But how then is the federal government to spend
hundreds of billions more and yet Do
Something about the deficit? Ahh, the
cure-all, of course: huge increases in taxation. It is
only a myth that anyone who proposes tax cuts is lionized while those
who urge tax increases are
ostracized. While the general public may still feel a vestigial
admiration for tax cuts, they are
usually overwhelmed by the intellectual and media elites who trumpet
the precise opposite
message: that proposing big tax increases "faces The Issues," is
courageous and responsible, and
on and on.
Narrow-gauge discussions also have the advantage of
bringing in the ubiquitous
Washington "policy wonks," the supposedly value-free "experts" who are
ready to trot out
computerized analyses of the alleged quantitative results of every
proposed tax increase or of any
other program. And so we have this unedifying spectacle: Candidate A
proposes a tax increase;
his opponent B charges that A's plan will cost middle-income taxpayers
x-hun-dred billion
dollars; A accuses B of "lying," while B does the same to A's different
proposal for tax increases.
Most irritating of all is the media's current
penchant for making their alleged
"correction," in which a paper or network's own policy wonk claims that
the "facts are" that B's
increase will cost taxpayers Y-hundred billion instead. The media's
"correction" is most
annoying because everyone realizes that each candidate and his
supporters will put the best
possible spin on his own programs and the worst on his opponents'; but
the media's own bias
masquerades as objective truth and expertise.

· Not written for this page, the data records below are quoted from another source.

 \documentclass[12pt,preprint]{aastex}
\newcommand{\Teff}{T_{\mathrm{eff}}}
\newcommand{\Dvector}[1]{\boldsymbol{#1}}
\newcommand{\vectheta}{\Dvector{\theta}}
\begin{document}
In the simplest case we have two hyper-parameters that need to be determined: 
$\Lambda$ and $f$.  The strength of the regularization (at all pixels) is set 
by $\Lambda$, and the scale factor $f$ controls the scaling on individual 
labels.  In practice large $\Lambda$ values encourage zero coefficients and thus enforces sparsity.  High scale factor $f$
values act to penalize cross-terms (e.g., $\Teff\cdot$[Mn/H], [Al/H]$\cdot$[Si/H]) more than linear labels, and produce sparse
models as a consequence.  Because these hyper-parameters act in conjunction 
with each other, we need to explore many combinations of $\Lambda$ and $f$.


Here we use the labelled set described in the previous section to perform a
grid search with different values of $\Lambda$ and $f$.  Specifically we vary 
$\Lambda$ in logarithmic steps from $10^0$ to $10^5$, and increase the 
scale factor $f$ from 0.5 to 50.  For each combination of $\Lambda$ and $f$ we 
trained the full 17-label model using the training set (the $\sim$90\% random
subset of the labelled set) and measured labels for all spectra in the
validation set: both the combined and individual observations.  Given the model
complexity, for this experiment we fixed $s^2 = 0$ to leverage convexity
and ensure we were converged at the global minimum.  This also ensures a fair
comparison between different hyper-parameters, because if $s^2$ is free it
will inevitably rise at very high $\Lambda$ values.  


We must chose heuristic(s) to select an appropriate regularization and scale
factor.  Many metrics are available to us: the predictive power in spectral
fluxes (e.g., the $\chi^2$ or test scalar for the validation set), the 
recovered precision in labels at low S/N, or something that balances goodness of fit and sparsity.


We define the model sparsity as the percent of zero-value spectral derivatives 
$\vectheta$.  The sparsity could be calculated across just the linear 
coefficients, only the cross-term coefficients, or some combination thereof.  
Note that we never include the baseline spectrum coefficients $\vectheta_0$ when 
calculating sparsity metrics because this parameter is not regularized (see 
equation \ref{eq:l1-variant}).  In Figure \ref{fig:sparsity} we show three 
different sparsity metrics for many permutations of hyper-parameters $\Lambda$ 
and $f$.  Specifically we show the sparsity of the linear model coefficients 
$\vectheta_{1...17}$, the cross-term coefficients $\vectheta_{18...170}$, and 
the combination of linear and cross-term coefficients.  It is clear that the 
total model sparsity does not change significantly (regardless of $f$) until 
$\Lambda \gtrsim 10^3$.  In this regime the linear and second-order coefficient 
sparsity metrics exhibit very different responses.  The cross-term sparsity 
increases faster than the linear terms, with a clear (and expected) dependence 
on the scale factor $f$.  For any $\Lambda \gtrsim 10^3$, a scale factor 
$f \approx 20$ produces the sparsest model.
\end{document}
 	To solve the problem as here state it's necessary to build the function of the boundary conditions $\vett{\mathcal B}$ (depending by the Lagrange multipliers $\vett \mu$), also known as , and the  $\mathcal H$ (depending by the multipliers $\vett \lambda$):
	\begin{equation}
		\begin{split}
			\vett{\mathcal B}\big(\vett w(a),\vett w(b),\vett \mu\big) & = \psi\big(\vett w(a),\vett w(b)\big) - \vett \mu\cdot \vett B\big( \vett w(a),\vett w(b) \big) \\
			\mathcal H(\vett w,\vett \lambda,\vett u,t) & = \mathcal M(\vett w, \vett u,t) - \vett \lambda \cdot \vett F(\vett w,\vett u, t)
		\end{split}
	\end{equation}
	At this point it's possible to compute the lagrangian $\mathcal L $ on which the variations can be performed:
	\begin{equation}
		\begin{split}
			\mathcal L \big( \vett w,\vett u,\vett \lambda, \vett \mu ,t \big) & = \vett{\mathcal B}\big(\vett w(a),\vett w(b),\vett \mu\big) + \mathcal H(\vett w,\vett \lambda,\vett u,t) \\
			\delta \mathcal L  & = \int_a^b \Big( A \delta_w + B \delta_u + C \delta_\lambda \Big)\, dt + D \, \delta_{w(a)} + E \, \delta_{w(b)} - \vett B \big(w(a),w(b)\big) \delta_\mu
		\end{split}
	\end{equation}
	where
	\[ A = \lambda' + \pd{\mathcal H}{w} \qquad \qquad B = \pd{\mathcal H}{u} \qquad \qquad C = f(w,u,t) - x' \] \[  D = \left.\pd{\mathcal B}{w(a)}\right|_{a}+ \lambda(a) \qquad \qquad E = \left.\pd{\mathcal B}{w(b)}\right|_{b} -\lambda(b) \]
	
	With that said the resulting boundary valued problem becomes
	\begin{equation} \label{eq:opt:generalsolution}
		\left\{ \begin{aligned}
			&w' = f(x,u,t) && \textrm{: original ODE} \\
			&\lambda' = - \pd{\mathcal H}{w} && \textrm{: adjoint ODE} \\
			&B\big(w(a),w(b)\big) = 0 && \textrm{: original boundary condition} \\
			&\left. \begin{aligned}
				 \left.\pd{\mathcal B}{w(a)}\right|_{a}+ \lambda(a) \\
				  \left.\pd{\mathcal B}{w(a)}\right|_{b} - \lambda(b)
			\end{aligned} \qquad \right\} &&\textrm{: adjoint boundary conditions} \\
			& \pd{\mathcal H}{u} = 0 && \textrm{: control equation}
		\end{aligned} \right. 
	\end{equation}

For the point is that no one actually knows how
much is going to be paid by which group
under any of these programs. The numbers that are tossed around as
gospel truth, as "facts," in an
America that has always worshiped numbers, all depend on various
fallacious assumptions. They
all assume, for example, that quantitative relations between different
variables in the economy
will continue to be what they have been in the last several years. But
the whole point is that these
relations change and in unpredictable ways.

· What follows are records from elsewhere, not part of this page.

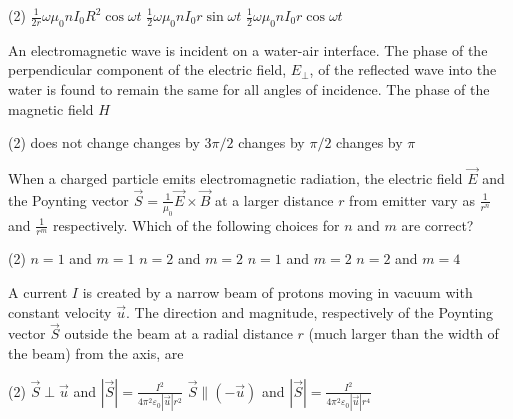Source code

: \begin{enumerate}
\begin{minipage}{\textwidth}
\end{minipage}
\begin{tasks}(2)
	\task[\textbf{B.}]$\frac{1}{2 r} \omega \mu_{0} n I_{0} R^{2} \cos \omega t$
	\task[\textbf{C.}]$\frac{1}{2} \omega \mu_{0} n I_{0} r \sin \omega t$
	\task[\textbf{D.}]$\frac{1}{2} \omega \mu_{0} n I_{0} r \cos \omega t$
\end{tasks}
\begin{minipage}{\textwidth}
	\item An electromagnetic wave is incident on a water-air interface. The phase of the perpendicular component of the electric field, $E_{\perp}$, of the reflected wave into the water is found to remain the same for all angles of incidence. The phase of the magnetic field $H$
\end{minipage}
\begin{tasks}(2)
	\task[\textbf{A.}]does not change
	\task[\textbf{B.}]changes by $3 \pi / 2$
	\task[\textbf{C.}]changes by $\pi / 2$
	\task[\textbf{D.}]changes by $\pi$
\end{tasks}
\begin{minipage}{\textwidth}
	\item When a charged particle emits electromagnetic radiation, the electric field $\vec{E}$ and the Poynting vector $\vec{S}=\frac{1}{\mu_{0}} \vec{E} \times \vec{B}$ at a larger distance $r$ from emitter vary as $\frac{1}{r^{n}}$ and $\frac{1}{r^{m}}$ respectively. Which of the following choices for $n$ and $m$ are correct?
\end{minipage}
\begin{tasks}(2)
	\task[\textbf{A.}] $n=1$ and $m=1$
	\task[\textbf{B.}]$n=2$ and $m=2$
	\task[\textbf{C.}]$n=1$ and $m=2$
	\task[\textbf{D.}] $n=2$ and $m=4$
\end{tasks}
\begin{minipage}{\textwidth}
	\item A current $I$ is created by a narrow beam of protons moving in vacuum with constant velocity $\vec{u}$. The direction and magnitude, respectively of the Poynting vector $\vec{S}$ outside the beam at a radial distance $r$ (much larger than the width of the beam) from the axis, are
\end{minipage}
\begin{tasks}(2)
	\task[\textbf{A.}] $\vec{S} \perp \vec{u}$ and $|\vec{S}|=\frac{I^{2}}{4 \pi^{2} \varepsilon_{0}|\vec{u}| r^{2}}$
	\task[\textbf{B.}]$\vec{S} \|(-\vec{u})$ and $|\vec{S}|=\frac{I^{2}}{4 \pi^{2} \varepsilon_{0}|\vec{u}| r^{4}}$

\end{tasks}
\end{enumerate}
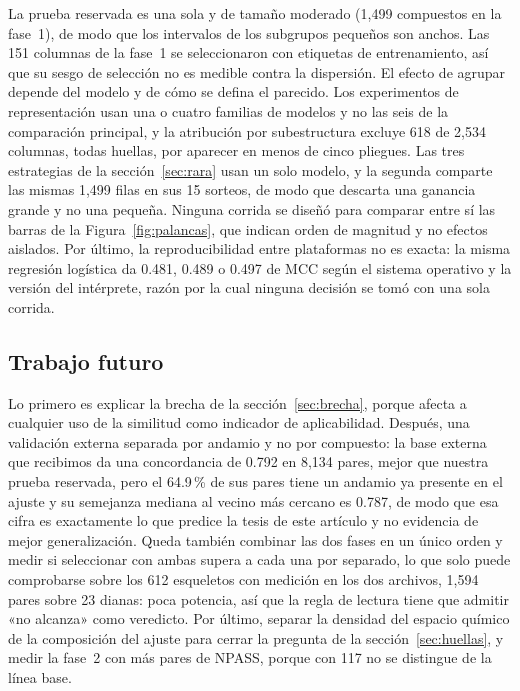 \documentclass[twocolumn,10pt,letterpaper]{article}
\begin{document}
La prueba reservada es una sola y de tamaño moderado (1,499 compuestos en la fase~1), de modo que los intervalos de los subgrupos pequeños son anchos. Las 151 columnas de la fase~1 se seleccionaron con etiquetas de entrenamiento, así que su sesgo de selección no es medible contra la dispersión. El efecto de agrupar depende del modelo y de cómo se defina el parecido. Los experimentos de representación usan una o cuatro familias de modelos y no las seis de la comparación principal, y la atribución por subestructura excluye 618 de 2,534 columnas, todas huellas, por aparecer en menos de cinco pliegues. Las tres estrategias de la sección~\ref{sec:rara} usan un solo modelo, y la segunda comparte las mismas 1,499 filas en sus 15 sorteos, de modo que descarta una ganancia grande y no una pequeña. Ninguna corrida se diseñó para comparar entre sí las barras de la Figura~\ref{fig:palancas}, que indican orden de magnitud y no efectos aislados. Por último, la reproducibilidad entre plataformas no es exacta: la misma regresión logística da 0.481, 0.489 o 0.497 de MCC según el sistema operativo y la versión del intérprete, razón por la cual ninguna decisión se tomó con una sola corrida.

\subsection{Trabajo futuro}
\label{sec:futuro}

Lo primero es explicar la brecha de la sección~\ref{sec:brecha}, porque afecta a cualquier uso de la similitud como indicador de aplicabilidad. Después, una validación externa separada por andamio y no por compuesto: la base externa que recibimos da una concordancia de 0.792 en 8,134 pares, mejor que nuestra prueba reservada, pero el 64.9\,\% de sus pares tiene un andamio ya presente en el ajuste y su semejanza mediana al vecino más cercano es 0.787, de modo que esa cifra es exactamente lo que predice la tesis de este artículo y no evidencia de mejor generalización. Queda también combinar las dos fases en un único orden y medir si seleccionar con ambas supera a cada una por separado, lo que solo puede comprobarse sobre los 612 esqueletos con medición en los dos archivos, 1,594 pares sobre 23 dianas: poca potencia, así que la regla de lectura tiene que admitir «no alcanza» como veredicto. Por último, separar la densidad del espacio químico de la composición del ajuste para cerrar la pregunta de la sección~\ref{sec:huellas}, y medir la fase~2 con más pares de NPASS, porque con 117 no se distingue de la línea base.
\end{document}
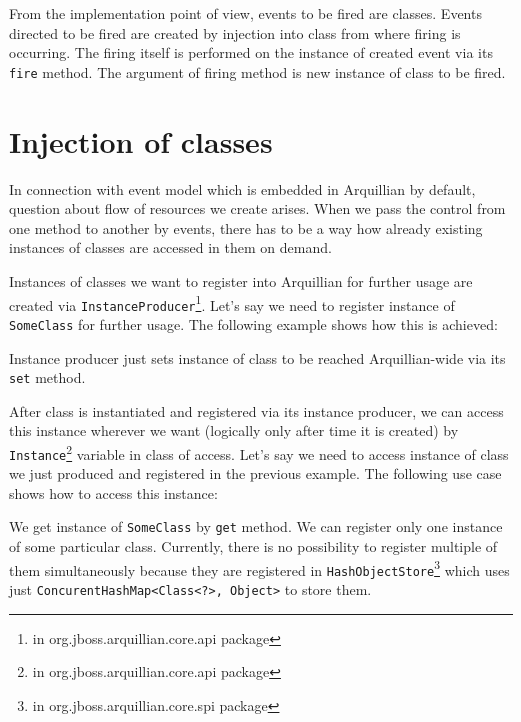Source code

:\documentclass[12pt,final,oneside]{fithesis}
\begin{document}
From the implementation point of view, events to be fired are classes. Events directed to be fired are created by injection into class from where firing is occurring. The firing itself is performed on the instance of created event via its \texttt{fire} method. The argument of firing method is new instance of class to be fired.


	
	\section{Injection of classes}

In connection with event model which is embedded in Arquillian by default, question about flow of resources we create arises. When we pass the control from one method to another by events, there has to be a way how already existing instances of classes are accessed in them on demand.

Instances of classes we want to register into Arquillian for further usage are created via \texttt{InstanceProducer}\footnote{in org.jboss.arquillian.core.api package}. Let's say we need to register instance of \texttt{SomeClass} for further usage. The following example shows how this is achieved:

	
	
Instance producer just sets instance of class to be reached Arquillian-wide via its \texttt{set} method.

After class is instantiated and registered via its instance producer, we can access this instance wherever we want (logically only after time it is created) by \texttt{Instance}\footnote{in org.jboss.arquillian.core.api package} variable in class of access. Let's say we need to access instance of class we just produced and registered in the previous example. The following use case shows how to access this instance:

	

We get instance of \texttt{SomeClass} by \texttt{get} method. We can register only one instance of some particular class. Currently, there is no possibility to register multiple of them simultaneously because they are registered in \texttt{HashObjectStore}\footnote{in org.jboss.arquillian.core.spi package} which uses just \texttt{ConcurentHashMap<Class<?>, Object>} to store them.
\end{document}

How is it that not a single computerized economist
or policy wonk predicted the current
recession? That not a single one predicted its great length and depth?
Precisely because this
recession, like all recessions, is quantitatively unique; if there
hadn't been some sudden change
in the various numbers, there wouldn't have
been a recession, and we'd still be enjoying
a
seemingly untroubled boom. As former German banker Kurt Richebacher
pointed out in his
Currency and Credit Markets newsletter, in
contrast to the 1920s and 1930s, economists don't
think anymore; they just plug in obsolescent
numbers, and then wonder why their forecasts all go
blooey.
Here is a suggested Discussion of The Issues that
will never make the media hit parade:
Yes, the deficit is a grave problem, but the way to cut it is never to
increase taxes (certainly not
during a recession!) but instead to slash government expenditures. In
contrast to the conventional
media wisdom, increasing taxes is not, except
strictly arithmetically, equivalent to cutting
expenditures. Increasing taxes or expenditures
aggravates the dangerous parasitic burden of the
unproductive public sector and its clients, upon the increasingly
impoverished but productive
private sector; while cutting taxes or expenditures serves to lighten
the chains of the productive
private sector.
In the long run, as we have seen under communism,
the parasitic sector destroys the
private productive sector and harms even the parasites in the process.
But it is ironic that
left-liberals who affect to be so concerned about the state of "the
environment" or of Mother
Earth five thousand years from now, should adopt such a short-sighted
perspective on the
economy that only imme diate problems count, and who cares about
savers, investors, and
entrepreneurs?
Where to cut the government budget? The simplest
way is the best: just pass a law,
overriding all existing ones, that no agency of the federal government
is allowed to spend more,
next year, that it did in some previous year the earlier the year the
better, but for openers how
about the penultimate Carter year of 1979, when the federal government
spent $504 billion? Just
decree that no agency can spend more than whatever it spent in 1979;
agencies that didn't exist in
1979 could just subsist from then on, if they so desire, on zero
funding.
But of course, this proposal would be both too
simple and too radical for the
Establishment policy wonks. By definition, it cannot come under the
official rubric of
"discussing The Issues."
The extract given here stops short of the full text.